Blindly treating a lab value without a thought of the underlying pathophysiology or clinical correlation does not exemplify the practice of good medicine. It is for that reason that I analyze the entire picture, identify all of the underlying issues, assess correlation and treat with a multiprong approach for the most effective outcomes.
In addition, it has been shown that these patients with central hypothyroidism secrete a TSH that is less bioactive than normal TSH (127-143,151,152,153). This decreased bioactivity is not detected on 3rd generation or other standard TSH assays. This results in a lower level of T4 and T3 for any given concentration of TSH. This is why the TSH is not reliable in central hypothyroidism and that you must suppress the TSH in order to even begin to achieve tissue euthyroidism (127-143,149,151,152,153). A landmark study by Escobar published in the Journal of Clinical Investigation measured the tissue level of T3 in 10 different tissues during T4 thyroid replacement.
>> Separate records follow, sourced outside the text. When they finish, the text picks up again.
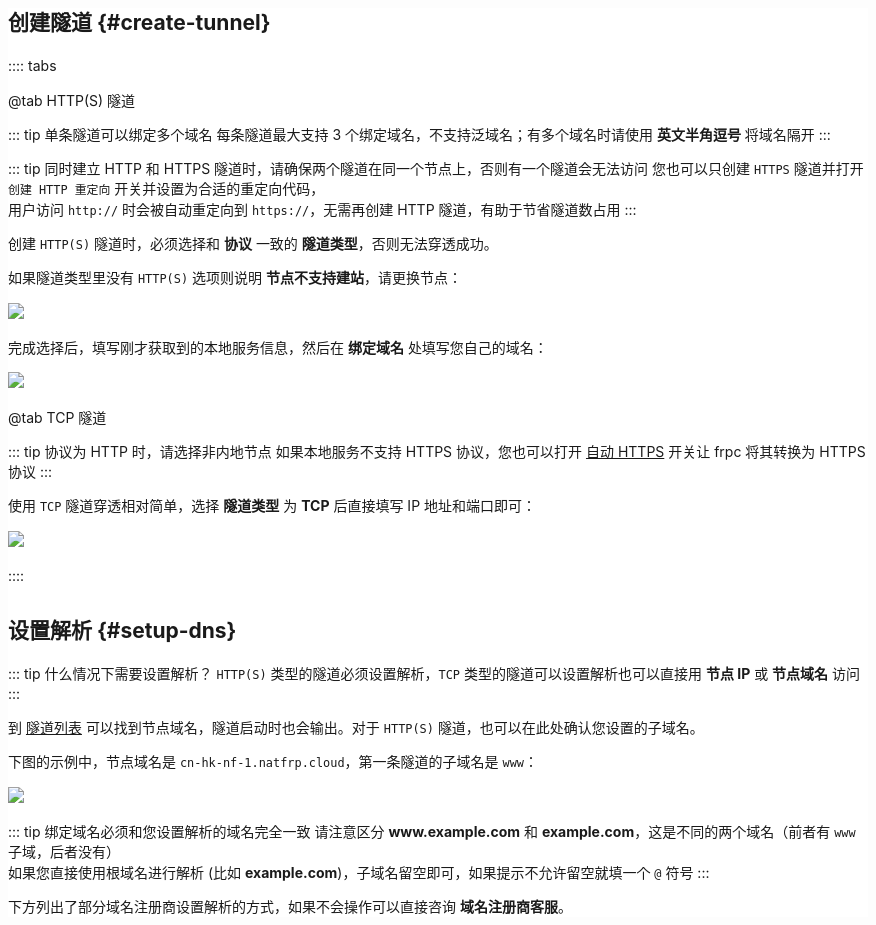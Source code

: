 ## 创建隧道 {#create-tunnel}

:::: tabs

@tab HTTP(S) 隧道

::: tip 单条隧道可以绑定多个域名
每条隧道最大支持 3 个绑定域名，不支持泛域名；有多个域名时请使用 **英文半角逗号** 将域名隔开
:::

::: tip 同时建立 HTTP 和 HTTPS 隧道时，请确保两个隧道在同一个节点上，否则有一个隧道会无法访问
您也可以只创建 `HTTPS` 隧道并打开 `创建 HTTP 重定向` 开关并设置为合适的重定向代码，  
用户访问 `http://` 时会被自动重定向到 `https://`，无需再创建 HTTP 隧道，有助于节省隧道数占用
:::

创建 `HTTP(S)` 隧道时，必须选择和 **协议** 一致的 **隧道类型**，否则无法穿透成功。

如果隧道类型里没有 `HTTP(S)` 选项则说明 **节点不支持建站**，请更换节点：

![](./_images/http/tunnel-type-confirm.png)

完成选择后，填写刚才获取到的本地服务信息，然后在 **绑定域名** 处填写您自己的域名：

![](./_images/http/create-tunnel-http.png)

@tab TCP 隧道

::: tip 协议为 HTTP 时，请选择非内地节点
如果本地服务不支持 HTTPS 协议，您也可以打开 [自动 HTTPS](/frpc/auto-https.md) 开关让 frpc 将其转换为 HTTPS 协议
:::

使用 `TCP` 隧道穿透相对简单，选择 **隧道类型** 为 **TCP** 后直接填写 IP 地址和端口即可：

![](./_images/http/create-tunnel-tcp.png)

::::

## 设置解析 {#setup-dns}

::: tip 什么情况下需要设置解析？
`HTTP(S)` 类型的隧道必须设置解析，`TCP` 类型的隧道可以设置解析也可以直接用 **节点 IP** 或 **节点域名** 访问
:::

到 [隧道列表](https://www.natfrp.com/tunnel/) 可以找到节点域名，隧道启动时也会输出。对于 `HTTP(S)` 隧道，也可以在此处确认您设置的子域名。

下图的示例中，节点域名是 `cn-hk-nf-1.natfrp.cloud`，第一条隧道的子域名是 `www`：

![](./_images/http/find-node-domain.png)

::: tip 绑定域名必须和您设置解析的域名完全一致
请注意区分 **www\.example.com** 和 **example.com**，这是不同的两个域名（前者有 `www` 子域，后者没有）  
如果您直接使用根域名进行解析 (比如 **example.com**)，子域名留空即可，如果提示不允许留空就填一个 `@` 符号
:::

下方列出了部分域名注册商设置解析的方式，如果不会操作可以直接咨询 **域名注册商客服**。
They found that all tissues except the brain (including the pituitary) required supraphysiolgic levels of plasma T4 to provide normal tissue levels of T3. Doses of T4 that normalized plasma T4 and T3 levels were insufficient to normalize the concentration of T3 in most tissues. A notable exception was the brain (pituitary), which showed a remarkable degree of independence from plasma T4 and T3 levels and other tissue concentrations of T4 and T3. As some amounts of T4 infused, the level of thyroid hormones in the pituitary was over twice that of other tissues, again demonstrating that pituitary levels and thus TSH secretion is not an accurate measure of tissue hypothyroidism. The authors conclude, It is evident that neither plasma T4 nor plasma T3 levels alone permit prediction of the degree of change in T4 and T3 concentrations in tissues The current replacement therapy of hypothyroidism should no longer be considered adequate, and might possibly lead to the development of new strategies of therapy(155)
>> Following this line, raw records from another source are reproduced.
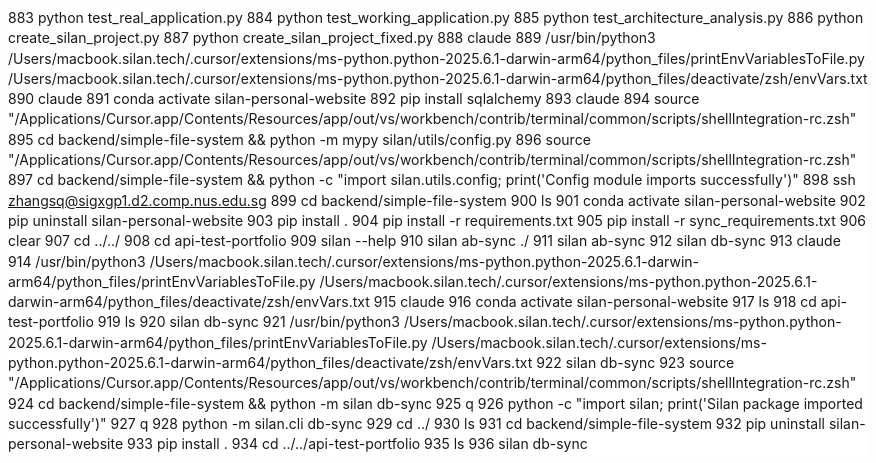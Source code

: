   883  python test_real_application.py
  884  python test_working_application.py
  885  python test_architecture_analysis.py
  886  python create_silan_project.py
  887  python create_silan_project_fixed.py
  888  claude
  889  /usr/bin/python3 /Users/macbook.silan.tech/.cursor/extensions/ms-python.python-2025.6.1-darwin-arm64/python_files/printEnvVariablesToFile.py /Users/macbook.silan.tech/.cursor/extensions/ms-python.python-2025.6.1-darwin-arm64/python_files/deactivate/zsh/envVars.txt
  890  claude
  891  conda activate silan-personal-website
  892  pip install sqlalchemy
  893  claude
  894  source "/Applications/Cursor.app/Contents/Resources/app/out/vs/workbench/contrib/terminal/common/scripts/shellIntegration-rc.zsh"
  895  cd backend/simple-file-system && python -m mypy silan/utils/config.py
  896  source "/Applications/Cursor.app/Contents/Resources/app/out/vs/workbench/contrib/terminal/common/scripts/shellIntegration-rc.zsh"
  897  cd backend/simple-file-system && python -c "import silan.utils.config; print('Config module imports successfully')"
  898  ssh zhangsq@sigxgp1.d2.comp.nus.edu.sg
  899  cd backend/simple-file-system
  900  ls
  901  conda activate silan-personal-website
  902  pip uninstall silan-personal-website
  903  pip install .
  904  pip install -r requirements.txt
  905  pip install -r sync_requirements.txt
  906  clear
  907  cd ../../
  908  cd api-test-portfolio
  909  silan --help
  910  silan ab-sync ./
  911  silan ab-sync
  912  silan db-sync
  913  claude
  914  /usr/bin/python3 /Users/macbook.silan.tech/.cursor/extensions/ms-python.python-2025.6.1-darwin-arm64/python_files/printEnvVariablesToFile.py /Users/macbook.silan.tech/.cursor/extensions/ms-python.python-2025.6.1-darwin-arm64/python_files/deactivate/zsh/envVars.txt
  915  claude
  916  conda activate silan-personal-website
  917  ls
  918  cd api-test-portfolio
  919  ls
  920  silan db-sync
  921  /usr/bin/python3 /Users/macbook.silan.tech/.cursor/extensions/ms-python.python-2025.6.1-darwin-arm64/python_files/printEnvVariablesToFile.py /Users/macbook.silan.tech/.cursor/extensions/ms-python.python-2025.6.1-darwin-arm64/python_files/deactivate/zsh/envVars.txt
  922  silan db-sync
  923  source "/Applications/Cursor.app/Contents/Resources/app/out/vs/workbench/contrib/terminal/common/scripts/shellIntegration-rc.zsh"
  924  cd backend/simple-file-system && python -m silan db-sync
  925  q
  926  python -c "import silan; print('Silan package imported successfully')"
  927  q
  928  python -m silan.cli db-sync
  929  cd ../
  930  ls
  931  cd backend/simple-file-system
  932  pip uninstall silan-personal-website
  933  pip install .
  934  cd ../../api-test-portfolio
  935  ls
  936  silan db-sync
It was originally believed that thyroid hormones enter the cells by passive diffusion, but it is now clear that cellular uptake is via a carrier-mediated process (156,157,158,159) and studies are demonstrating the presence of a thyroid resistance in CFS and FM, possibly secondary to a defect in the transport system, further limiting the utility of TFTs in evaluation of tissue levels of thyroid (121,122,123,124,125,126,165). Consequently, the multiple uncertainties and variables associated with a combination of primary hypothyroidism, central hypothyroidism and thyroid resistance make the most appropriate method of monitoring adequate tissue levels of thyroid a knowledgeable physicians clinical assessment (121-153,165).
A number of double blind placebo controlled trials have demonstrated that follow-up TFTs are of little help in determining tissue euthryoidism in these patients and have demonstrated the superiority of clinical assessment over TFT in these patients (123,124,125,126,154,13,165).
Endocrinology texts are clear that if there is any degree of hypothalamic or pituitary dysfunction, as with this patient, the recommended method of monitoring thyroid replacement is by clinical assessment as the TSH is meaningless and should be suppressed with proper dosing.